Once you start "banging" on NT servers, you need a server for every function: Print, RAS, email, management, web, etc, etc.

Been in this business too long to let you run that statement without a rebuttal.



To: Feraldo who wrote (24118)10/31/1998 1:56:00 AM
From: Peter Connolly  Read Replies (1) | Respond to of 42771
 
Feraldo, you are a fool.

You believe too many things that are put in 'print', eg. made public on the web. Dell have not migrated any large amount of users from NetWare to NT with success, and secondly if they had, do you think that the numbers of servers would be lower? - You wish. What do Dell sell? Hardware, of course, you idiot. Do they want to sell anything else?

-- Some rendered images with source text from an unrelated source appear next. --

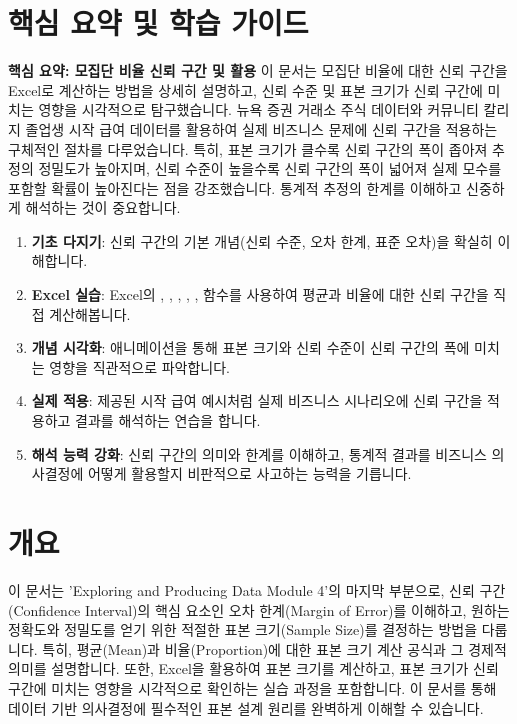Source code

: \documentclass[11pt,a4paper]{article}
\theoremstyle{definition}
\begin{document}
\begin{enumerate}
\begin{enumerate}
\newpage
\section{핵심 요약 및 학습 가이드}

\begin{summarybox}
    \textbf{핵심 요약: 모집단 비율 신뢰 구간 및 활용}
    이 문서는 모집단 비율에 대한 신뢰 구간을 Excel로 계산하는 방법을 상세히 설명하고, 신뢰 수준 및 표본 크기가 신뢰 구간에 미치는 영향을 시각적으로 탐구했습니다. 뉴욕 증권 거래소 주식 데이터와 커뮤니티 칼리지 졸업생 시작 급여 데이터를 활용하여 실제 비즈니스 문제에 신뢰 구간을 적용하는 구체적인 절차를 다루었습니다. 특히, 표본 크기가 클수록 신뢰 구간의 폭이 좁아져 추정의 정밀도가 높아지며, 신뢰 수준이 높을수록 신뢰 구간의 폭이 넓어져 실제 모수를 포함할 확률이 높아진다는 점을 강조했습니다. 통계적 추정의 한계를 이해하고 신중하게 해석하는 것이 중요합니다.
\end{summarybox}

\begin{examplebox}[title=학습 로드맵: 신뢰 구간 마스터하기]
    \begin{enumerate}
        \item \textbf{기초 다지기}: 신뢰 구간의 기본 개념(신뢰 수준, 오차 한계, 표준 오차)을 확실히 이해합니다.
        \item \textbf{Excel 실습}: Excel의 , , , , ,  함수를 사용하여 평균과 비율에 대한 신뢰 구간을 직접 계산해봅니다.
        \item \textbf{개념 시각화}: 애니메이션을 통해 표본 크기와 신뢰 수준이 신뢰 구간의 폭에 미치는 영향을 직관적으로 파악합니다.
        \item \textbf{실제 적용}: 제공된 시작 급여 예시처럼 실제 비즈니스 시나리오에 신뢰 구간을 적용하고 결과를 해석하는 연습을 합니다.
        \item \textbf{해석 능력 강화}: 신뢰 구간의 의미와 한계를 이해하고, 통계적 결과를 비즈니스 의사결정에 어떻게 활용할지 비판적으로 사고하는 능력을 기릅니다.
    \end{enumerate}
\end{examplebox}

\newpage

\newpage
\section{개요}
이 문서는 'Exploring and Producing Data Module 4'의 마지막 부분으로, 신뢰 구간(Confidence Interval)의 핵심 요소인 오차 한계(Margin of Error)를 이해하고, 원하는 정확도와 정밀도를 얻기 위한 적절한 표본 크기(Sample Size)를 결정하는 방법을 다룹니다. 특히, 평균(Mean)과 비율(Proportion)에 대한 표본 크기 계산 공식과 그 경제적 의미를 설명합니다. 또한, Excel을 활용하여 표본 크기를 계산하고, 표본 크기가 신뢰 구간에 미치는 영향을 시각적으로 확인하는 실습 과정을 포함합니다. 이 문서를 통해 데이터 기반 의사결정에 필수적인 표본 설계 원리를 완벽하게 이해할 수 있습니다.


\end{enumerate}
\end{enumerate}
\end{document}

Of couse not, you cretin - You've fallen for one of the biggest lies that can be mentioned on the net (just about) legally. 25,000 machines? Where the hell are you going with that figure - Dell have around 17,000 employees, me smells a stink that's pretty fake.

Who are you and who do you work for? Answer up, you waster. So far you're talking shit. Dell is not switching from NetWare to NT for it's operations (the money making bit). Marketing maybe but doesn't that tell you a whole load about the company. "We trust our marketing to MSFT, but when it comes down to it, we still run our mission critical systems on NetWare, because we know it works"

By the way, I've worked for Novell and Dell. Would you care to argue the point I've made from your position of ignorance? Thought not. Bye Bye - you weren't much of a scrap, part-timer.

Peter



To: Feraldo who wrote (24118)11/1/1998 5:50:00 PM
From: Tom Peterson  Respond to of 42771
 
>NOVL isn't very good at minimizing the number of machines you have to run to run a network. NT is. <

Novell has been compared unfavorably for many things but I have never heard your argument that you can get by on less machines with NT than Netware. I suggest you go back and look at the facts, in a LARGE ENTERPRISE NT world you pretty much have to have a individual server for every application you use it for.